④History of hereditary arrhythmias or family history.
⑤ Presence of multiple sources, paired and cascading ventricular premature on ECG, as well as R on T ventricular premature on the basis of acute infarction or QT prolongation.
In conclusion, isolated ventricular prematureness is not clinically significant, and physicians should never take patients with combined organic heart disease or a history of malignant ventricular arrhythmias lightly.
6. Myerburg classification of risk of ventricular prematureness
The Myerburg classification of risk based on the frequency and morphology of ventricular premature is called the Myerburg classification (Table 1) and has been shown to be effective in patients with chronic heart disease. The data show that the risk of fatal arrhythmias is significantly higher for ventricular prematureities with frequency class 3 or higher in the Myerburg classification. Paired ventricular prematureities have a higher risk than monomorphic or episodic polymorphic ventricular prematureities, and those with morphology grade D or higher have a higher risk of cardiac events.
In healthy individuals without organic heart disease, ventricular prematureities below grade 2 are benign, whereas in patients with acute infarction or cardiac insufficiency they may be malignant and can even cause sudden death. Therefore, combining Myerburg grading method with the severity of underlying heart disease and left ventricular ejection fraction is the only way to correctly assess the risk of ventricular premature in patients with chronic heart disease and use it to guide clinical practice.
7.Heart rate shock after ventricular premature: a new technique for warning sudden death
Heart rate turbulence refers to the short-term fluctuation of sinus heart rate after a ventricular premature, that is, under normal circumstances, the sinus heart rate after ventricular premature should appear fast and then slow, and the disappearance of this phenomenon is abnormal.

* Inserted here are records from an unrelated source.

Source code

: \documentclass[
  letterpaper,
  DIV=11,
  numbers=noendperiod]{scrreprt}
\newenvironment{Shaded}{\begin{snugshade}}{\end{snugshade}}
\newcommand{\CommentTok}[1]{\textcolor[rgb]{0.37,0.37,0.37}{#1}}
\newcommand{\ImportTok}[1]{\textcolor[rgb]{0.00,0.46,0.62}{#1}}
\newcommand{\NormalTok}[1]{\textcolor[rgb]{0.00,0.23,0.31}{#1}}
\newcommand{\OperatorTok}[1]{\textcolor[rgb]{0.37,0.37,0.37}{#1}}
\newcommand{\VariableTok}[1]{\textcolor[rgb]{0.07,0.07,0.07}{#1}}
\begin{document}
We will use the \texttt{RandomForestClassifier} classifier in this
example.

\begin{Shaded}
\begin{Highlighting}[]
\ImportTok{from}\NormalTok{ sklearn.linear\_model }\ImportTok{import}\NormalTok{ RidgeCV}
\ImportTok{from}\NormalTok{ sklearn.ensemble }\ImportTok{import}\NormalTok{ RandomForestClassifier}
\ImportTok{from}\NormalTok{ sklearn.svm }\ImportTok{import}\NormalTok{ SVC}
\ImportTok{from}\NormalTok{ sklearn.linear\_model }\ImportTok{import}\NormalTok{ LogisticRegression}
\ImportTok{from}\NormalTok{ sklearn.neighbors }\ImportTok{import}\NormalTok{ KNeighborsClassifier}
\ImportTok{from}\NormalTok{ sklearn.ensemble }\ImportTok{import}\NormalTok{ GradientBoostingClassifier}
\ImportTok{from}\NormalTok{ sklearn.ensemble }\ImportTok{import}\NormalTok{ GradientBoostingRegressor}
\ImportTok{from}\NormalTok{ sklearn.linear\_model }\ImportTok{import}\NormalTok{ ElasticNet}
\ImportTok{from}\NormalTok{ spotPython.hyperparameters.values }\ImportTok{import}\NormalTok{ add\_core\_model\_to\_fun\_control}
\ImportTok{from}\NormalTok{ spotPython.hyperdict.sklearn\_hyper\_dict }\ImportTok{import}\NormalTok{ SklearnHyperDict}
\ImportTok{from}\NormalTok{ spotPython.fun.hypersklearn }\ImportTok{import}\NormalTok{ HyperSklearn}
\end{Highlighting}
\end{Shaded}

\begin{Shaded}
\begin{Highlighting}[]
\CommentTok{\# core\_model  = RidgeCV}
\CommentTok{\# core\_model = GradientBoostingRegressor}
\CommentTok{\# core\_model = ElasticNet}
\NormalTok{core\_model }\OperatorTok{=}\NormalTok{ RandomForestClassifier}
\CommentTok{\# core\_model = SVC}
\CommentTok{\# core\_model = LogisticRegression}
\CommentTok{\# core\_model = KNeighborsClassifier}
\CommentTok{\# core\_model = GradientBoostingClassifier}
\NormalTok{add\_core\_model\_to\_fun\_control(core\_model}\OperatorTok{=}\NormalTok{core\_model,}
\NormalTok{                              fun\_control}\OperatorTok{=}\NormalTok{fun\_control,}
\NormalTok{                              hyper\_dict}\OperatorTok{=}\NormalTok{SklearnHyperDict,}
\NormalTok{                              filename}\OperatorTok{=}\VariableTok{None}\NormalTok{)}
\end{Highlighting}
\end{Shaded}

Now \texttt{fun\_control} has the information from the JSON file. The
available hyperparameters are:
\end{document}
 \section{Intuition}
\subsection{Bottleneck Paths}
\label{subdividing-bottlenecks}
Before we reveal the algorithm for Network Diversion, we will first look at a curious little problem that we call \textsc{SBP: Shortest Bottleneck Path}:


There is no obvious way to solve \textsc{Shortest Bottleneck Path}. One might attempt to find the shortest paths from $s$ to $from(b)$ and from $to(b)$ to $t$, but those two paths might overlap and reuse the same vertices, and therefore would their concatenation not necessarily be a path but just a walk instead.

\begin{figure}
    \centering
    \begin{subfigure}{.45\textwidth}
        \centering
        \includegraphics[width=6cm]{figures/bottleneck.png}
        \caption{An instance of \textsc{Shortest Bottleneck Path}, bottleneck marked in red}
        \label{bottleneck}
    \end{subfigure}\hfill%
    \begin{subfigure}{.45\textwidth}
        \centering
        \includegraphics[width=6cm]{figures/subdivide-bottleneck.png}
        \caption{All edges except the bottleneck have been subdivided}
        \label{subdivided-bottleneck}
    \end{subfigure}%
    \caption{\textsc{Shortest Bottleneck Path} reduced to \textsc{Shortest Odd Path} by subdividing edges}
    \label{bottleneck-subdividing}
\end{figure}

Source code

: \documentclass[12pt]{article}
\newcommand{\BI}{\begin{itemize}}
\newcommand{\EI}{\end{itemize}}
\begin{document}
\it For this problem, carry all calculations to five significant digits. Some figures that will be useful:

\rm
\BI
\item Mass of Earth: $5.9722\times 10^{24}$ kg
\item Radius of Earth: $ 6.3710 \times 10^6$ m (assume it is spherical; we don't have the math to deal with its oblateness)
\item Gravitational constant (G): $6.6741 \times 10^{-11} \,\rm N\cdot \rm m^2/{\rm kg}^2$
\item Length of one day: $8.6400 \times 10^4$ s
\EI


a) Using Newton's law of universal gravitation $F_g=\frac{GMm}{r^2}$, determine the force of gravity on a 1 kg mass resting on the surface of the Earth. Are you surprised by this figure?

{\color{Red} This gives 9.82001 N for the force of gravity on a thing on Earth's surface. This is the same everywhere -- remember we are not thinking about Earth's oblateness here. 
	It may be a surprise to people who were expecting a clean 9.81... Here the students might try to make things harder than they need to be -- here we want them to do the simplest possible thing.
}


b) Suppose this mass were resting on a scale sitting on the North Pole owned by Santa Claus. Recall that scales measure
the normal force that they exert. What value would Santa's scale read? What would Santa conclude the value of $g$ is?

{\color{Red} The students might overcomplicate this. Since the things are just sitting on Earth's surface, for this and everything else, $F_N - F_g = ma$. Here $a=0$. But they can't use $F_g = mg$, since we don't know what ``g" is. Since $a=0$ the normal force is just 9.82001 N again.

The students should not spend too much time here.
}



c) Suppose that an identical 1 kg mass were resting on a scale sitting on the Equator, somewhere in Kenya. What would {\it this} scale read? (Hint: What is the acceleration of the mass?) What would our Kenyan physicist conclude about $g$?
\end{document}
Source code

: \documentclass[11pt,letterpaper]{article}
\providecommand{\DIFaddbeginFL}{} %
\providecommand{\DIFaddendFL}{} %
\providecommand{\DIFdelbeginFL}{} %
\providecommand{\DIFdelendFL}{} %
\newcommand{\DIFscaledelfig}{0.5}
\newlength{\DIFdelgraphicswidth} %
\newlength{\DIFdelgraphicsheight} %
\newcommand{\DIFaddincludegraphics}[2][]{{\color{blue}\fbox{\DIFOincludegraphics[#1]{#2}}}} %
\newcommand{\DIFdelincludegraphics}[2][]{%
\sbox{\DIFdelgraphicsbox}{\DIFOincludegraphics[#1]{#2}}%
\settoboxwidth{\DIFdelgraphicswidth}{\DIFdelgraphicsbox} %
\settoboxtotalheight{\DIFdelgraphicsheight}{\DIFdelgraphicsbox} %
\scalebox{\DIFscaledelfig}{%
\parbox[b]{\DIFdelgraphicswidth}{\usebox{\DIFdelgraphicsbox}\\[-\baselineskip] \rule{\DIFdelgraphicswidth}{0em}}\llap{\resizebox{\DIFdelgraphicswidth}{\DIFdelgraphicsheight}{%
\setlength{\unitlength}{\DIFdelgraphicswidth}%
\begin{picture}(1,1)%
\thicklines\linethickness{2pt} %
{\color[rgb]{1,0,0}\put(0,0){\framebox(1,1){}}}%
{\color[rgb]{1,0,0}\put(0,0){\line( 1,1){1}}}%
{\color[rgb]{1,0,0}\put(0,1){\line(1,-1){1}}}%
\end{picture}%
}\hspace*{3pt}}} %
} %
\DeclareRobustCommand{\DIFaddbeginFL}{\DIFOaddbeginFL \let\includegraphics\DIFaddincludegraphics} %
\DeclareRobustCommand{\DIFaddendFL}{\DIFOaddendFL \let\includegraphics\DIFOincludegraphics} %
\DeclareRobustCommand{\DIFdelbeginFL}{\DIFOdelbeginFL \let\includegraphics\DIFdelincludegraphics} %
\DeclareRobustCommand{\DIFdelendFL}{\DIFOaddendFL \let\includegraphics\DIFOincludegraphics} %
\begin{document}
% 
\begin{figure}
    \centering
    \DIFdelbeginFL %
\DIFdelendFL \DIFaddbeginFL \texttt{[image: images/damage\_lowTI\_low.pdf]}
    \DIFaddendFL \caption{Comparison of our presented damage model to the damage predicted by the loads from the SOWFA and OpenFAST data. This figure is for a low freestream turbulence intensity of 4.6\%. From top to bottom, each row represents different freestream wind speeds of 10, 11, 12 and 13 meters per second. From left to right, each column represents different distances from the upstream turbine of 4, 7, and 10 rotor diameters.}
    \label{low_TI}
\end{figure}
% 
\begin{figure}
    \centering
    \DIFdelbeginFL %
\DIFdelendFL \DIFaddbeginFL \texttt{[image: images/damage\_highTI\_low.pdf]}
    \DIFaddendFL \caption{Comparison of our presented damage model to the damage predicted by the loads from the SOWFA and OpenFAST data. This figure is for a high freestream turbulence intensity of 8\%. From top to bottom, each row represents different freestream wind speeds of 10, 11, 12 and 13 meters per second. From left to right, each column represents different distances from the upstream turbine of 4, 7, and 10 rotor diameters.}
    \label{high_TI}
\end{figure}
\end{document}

The main detection indexes are oscillation onset (TO) and oscillation slope (TS). a normal TO means that the RR interval after ventricular premature is temporarily fast first. a normal TO < 0 means that the sinus rate after ventricular premature is accelerated. a normal TS is the maximum slope of any 5 RR intervals out of 20 sinus rhythms after ventricular premature. a normal TS > 2.5 ms/RR indicates that the sinus rate after ventricular premature is posterior slowing.
Evidence-based medical evidence suggests that in patients with ischemic heart disease, TO and TS are two independent predictors of high risk of death, with TO ≥ 0 and TS ≤ 2.5 ms/RR being abnormal. One study (MPIP) showed a 2-year mortality rate of 11% for TO<0 and 20% for TO≥0, compared with 11% and 27%, respectively, in another study (EMITA).
In the MPIP study, the 2-year mortality rate was 9% in those with normal TS (negative) and 27% in those with positive, compared with 9% and 26%, respectively, in the EMITA study. This shows that the risk of sudden death is increased in those with positive TO or TS, and both are abnormal with greater predictive power. In conclusion, the absence of characteristic sinus heart rate oscillations after ventricular premature is a predictor of increased sudden death in patients with acute heart attack and heart failure.